Selenium (Se) is an essential trace mineral for human health, playing important roles in many physiological functions. In the past decades, substantial evidence has demonstrated that Se deficiency is detrimental to bone microarchitecture and is associated with osteoporosis, suggesting its crucial role in bone metabolism.

Recently, selenium nanoparticles (SeNPs) have become a new target of research, since they were found to possess remarkable bioactivity and lower toxicity compared to selenocompounds commonly found in foods. However, scientific research concerning their effects on bone health is currently very limited.

Cordyceps sinensis (Berk.) Sacc. is a medicinal fungus which has been long used as a tonic and therapeutic agent. By using polysaccharide–protein complexes (PSPs) isolated from the C. sinensis mycelium (Cs4) and a previously patented nanotechnology, the research team has recently prepared novel selenium nanoparticles with a uniform structure and high stability (Cs4-SeNPs).
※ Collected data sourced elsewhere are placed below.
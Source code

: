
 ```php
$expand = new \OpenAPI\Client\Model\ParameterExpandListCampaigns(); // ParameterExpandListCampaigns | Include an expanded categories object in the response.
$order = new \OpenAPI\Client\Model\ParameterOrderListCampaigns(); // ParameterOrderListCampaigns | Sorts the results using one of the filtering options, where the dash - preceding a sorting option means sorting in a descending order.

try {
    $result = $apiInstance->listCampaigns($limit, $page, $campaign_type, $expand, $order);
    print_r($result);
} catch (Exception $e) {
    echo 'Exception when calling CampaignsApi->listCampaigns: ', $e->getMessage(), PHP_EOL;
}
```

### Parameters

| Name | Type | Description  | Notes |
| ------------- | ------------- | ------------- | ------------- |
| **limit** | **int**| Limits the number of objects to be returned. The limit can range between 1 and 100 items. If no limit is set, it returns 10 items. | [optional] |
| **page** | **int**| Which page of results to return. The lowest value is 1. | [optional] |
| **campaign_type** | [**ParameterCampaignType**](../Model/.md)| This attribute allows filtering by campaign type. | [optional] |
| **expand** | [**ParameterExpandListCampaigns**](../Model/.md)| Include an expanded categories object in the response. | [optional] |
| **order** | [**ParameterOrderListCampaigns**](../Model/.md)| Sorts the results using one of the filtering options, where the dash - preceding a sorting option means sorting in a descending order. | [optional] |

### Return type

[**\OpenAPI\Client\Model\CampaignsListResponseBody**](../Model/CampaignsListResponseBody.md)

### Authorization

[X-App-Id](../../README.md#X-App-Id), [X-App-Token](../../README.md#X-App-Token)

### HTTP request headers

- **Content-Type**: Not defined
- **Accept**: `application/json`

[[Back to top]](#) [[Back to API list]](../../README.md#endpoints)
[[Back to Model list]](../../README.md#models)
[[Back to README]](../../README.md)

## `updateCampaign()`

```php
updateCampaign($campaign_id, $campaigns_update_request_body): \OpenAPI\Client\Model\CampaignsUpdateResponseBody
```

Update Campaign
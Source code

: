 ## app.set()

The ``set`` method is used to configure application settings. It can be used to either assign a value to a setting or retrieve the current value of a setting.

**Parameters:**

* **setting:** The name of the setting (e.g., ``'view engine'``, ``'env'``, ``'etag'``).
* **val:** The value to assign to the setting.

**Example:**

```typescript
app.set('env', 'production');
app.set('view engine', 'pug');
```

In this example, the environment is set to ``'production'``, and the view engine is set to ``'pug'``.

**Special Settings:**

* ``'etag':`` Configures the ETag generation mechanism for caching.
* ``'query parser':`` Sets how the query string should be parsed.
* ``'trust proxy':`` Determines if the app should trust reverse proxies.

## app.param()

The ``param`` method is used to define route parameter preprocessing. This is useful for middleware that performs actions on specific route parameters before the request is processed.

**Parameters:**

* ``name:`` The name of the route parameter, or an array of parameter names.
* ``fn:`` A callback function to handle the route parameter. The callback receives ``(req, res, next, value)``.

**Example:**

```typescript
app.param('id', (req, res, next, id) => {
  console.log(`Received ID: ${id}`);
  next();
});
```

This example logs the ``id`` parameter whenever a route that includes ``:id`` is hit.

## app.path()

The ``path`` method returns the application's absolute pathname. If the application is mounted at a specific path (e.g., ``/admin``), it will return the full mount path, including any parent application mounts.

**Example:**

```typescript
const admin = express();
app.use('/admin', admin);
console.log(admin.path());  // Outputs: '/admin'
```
In experiments using pre-osteoblast murine MC3T3-E1 cells, the research team demonstrated that Cs4-SeNPs were taken up rapidly and efficiently by the cells. Treatment with Cs4-SeNPs (10µM) increased proliferation of the MC3T3-E1 cells and promoted their differentiation to mature osteoblasts. Enhancement of bone mineralization of the MC3T3-E1 cells was also observed, indicating the promoting effect of Cs4-SeNPs on new bone formation.

Further investigation of their action mechanism revealed that Cs4-SeNPs induced the production of physiological levels of reactive oxygen species to trigger osteoblast differentiation. Interestingly, comparison of these effects with those of common selenocompounds found that only Cs4-SeNPs showed significant osteogenic activity, and it was less toxic to the cells.

More importantly, Cs4-SeNPs (25–500μg/kg BW/day) exhibited promising in vivo bone protective efficacy against OVX-induced osteoporosis by promoting bone formation, inhibiting bone resorption, and improving bone microarchitecture after oral gavage for 6 weeks.

The team is currently working with local industry partners to bring the resulting health food products to market. Prof. Wong said, "The novel nano-mineral Cs4-SeNPs has a wide spectrum of health promotion and disease prevention applications, not just for postmenopausal osteoporosis management.

"Apart from developing a high-quality, safe and evidence-based bone protective agent to improve the quality of life of postmenopausal osteoporosis patients, our team is now investigating the effects of Cs4-SeNPs on treating Parkinson's disease and more. We hope to tap into its potential biomedical value through interdisciplinary collaboration, thus further promoting research and applications in related fields."